- DATA PROVIDED
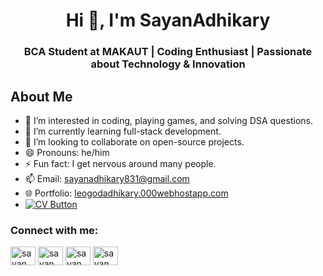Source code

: <h1 align="center">Hi 👋, I'm SayanAdhikary</h1>
<h3 align="center">BCA Student at MAKAUT | Coding Enthusiast | Passionate about Technology & Innovation</h3>

## About Me
- 👀 I’m interested in coding, playing games, and solving DSA questions.
- 🌱 I’m currently learning full-stack development.
- 💞️ I’m looking to collaborate on open-source projects.
- 😄 Pronouns: he/him
- ⚡ Fun fact: I get nervous around many people.
- 📫 Email: [sayanadhikary831@gmail.com](adhikarysayan2@gmail.com)
- 🌐 Portfolio: [leogodadhikary.000webhostapp.com](https://leogodadhikary.000webhostapp.com/)
- <a href="https://SayanAdhikaryCV.pdf" target="_blank">
  <img src="https://img.shields.io/badge/Download%20CV-PDF-red?style=for-the-badge&logo=adobeacrobatreader" alt="CV Button"/>
</a>


  <h3 align="left">Connect with me:</h3>
<p align="left">

<a href="https://x.com/AdhikaryLeogod" target="blank"><img align="center" src="https://raw.githubusercontent.com/rahuldkjain/github-profile-readme-generator/master/src/images/icons/Social/twitter.svg" alt="sayan_adhi" height="30" width="40" /></a>
<a href="https://www.linkedin.com/in/sayan-adhikary-088a34270/" target="blank"><img align="center" src="https://raw.githubusercontent.com/rahuldkjain/github-profile-readme-generator/master/src/images/icons/Social/linked-in-alt.svg" alt="sayan_adhi" height="30" width="40" /></a>
<a href="https://www.instagram.com/adhikaryleogod/" target="blank"><img align="center" src="https://raw.githubusercontent.com/rahuldkjain/github-profile-readme-generator/master/src/images/icons/Social/instagram.svg" alt="sayan_adhi" height="30" width="40" /></a>
<a href="https://leetcode.com/u/leoGod10/" target="blank"><img align="center" src="https://raw.githubusercontent.com/rahuldkjain/github-profile-readme-generator/master/src/images/icons/Social/leet-code.svg" alt="sayan_adhi" height="30" width="40" /></a>
</p>

<!---
leoGoD10/leoGoD10 is a ✨ special ✨ repository because its `README.md` (this file) appears on your GitHub profile.
You can click the Preview link to take a look at your changes.
--->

- WORK ORDER
Every line of the listing above is to be repeated exactly, with its pictures left out.

- PROBLEM SOLUTION
Source code

: <h1 align="center">Hi 👋, I'm SayanAdhikary</h1>
<h3 align="center">BCA Student at MAKAUT | Coding Enthusiast | Passionate about Technology & Innovation</h3>

## About Me
- 👀 I’m interested in coding, playing games, and solving DSA questions.
- 🌱 I’m currently learning full-stack development.
- 💞️ I’m looking to collaborate on open-source projects.
- 😄 Pronouns: he/him
- ⚡ Fun fact: I get nervous around many people.
- 📫 Email: [sayanadhikary831@gmail.com](adhikarysayan2@gmail.com)
- 🌐 Portfolio: [leogodadhikary.000webhostapp.com](https://leogodadhikary.000webhostapp.com/)
- <a href="https://SayanAdhikaryCV.pdf" target="_blank">
  <img src="https://img.shields.io/badge/Download%20CV-PDF-red?style=for-the-badge&logo=adobeacrobatreader" alt="CV Button"/>
</a>


  <h3 align="left">Connect with me:</h3>
<p align="left">

<a href="https://x.com/AdhikaryLeogod" target="blank"><img align="center" src="https://raw.githubusercontent.com/rahuldkjain/github-profile-readme-generator/master/src/images/icons/Social/twitter.svg" alt="sayan_adhi" height="30" width="40" /></a>
<a href="https://www.linkedin.com/in/sayan-adhikary-088a34270/" target="blank"><img align="center" src="https://raw.githubusercontent.com/rahuldkjain/github-profile-readme-generator/master/src/images/icons/Social/linked-in-alt.svg" alt="sayan_adhi" height="30" width="40" /></a>
<a href="https://www.instagram.com/adhikaryleogod/" target="blank"><img align="center" src="https://raw.githubusercontent.com/rahuldkjain/github-profile-readme-generator/master/src/images/icons/Social/instagram.svg" alt="sayan_adhi" height="30" width="40" /></a>
<a href="https://leetcode.com/u/leoGod10/" target="blank"><img align="center" src="https://raw.githubusercontent.com/rahuldkjain/github-profile-readme-generator/master/src/images/icons/Social/leet-code.svg" alt="sayan_adhi" height="30" width="40" /></a>
</p>

<!---
leoGoD10/leoGoD10 is a ✨ special ✨ repository because its `README.md` (this file) appears on your GitHub profile.
You can click the Preview link to take a look at your changes.
--->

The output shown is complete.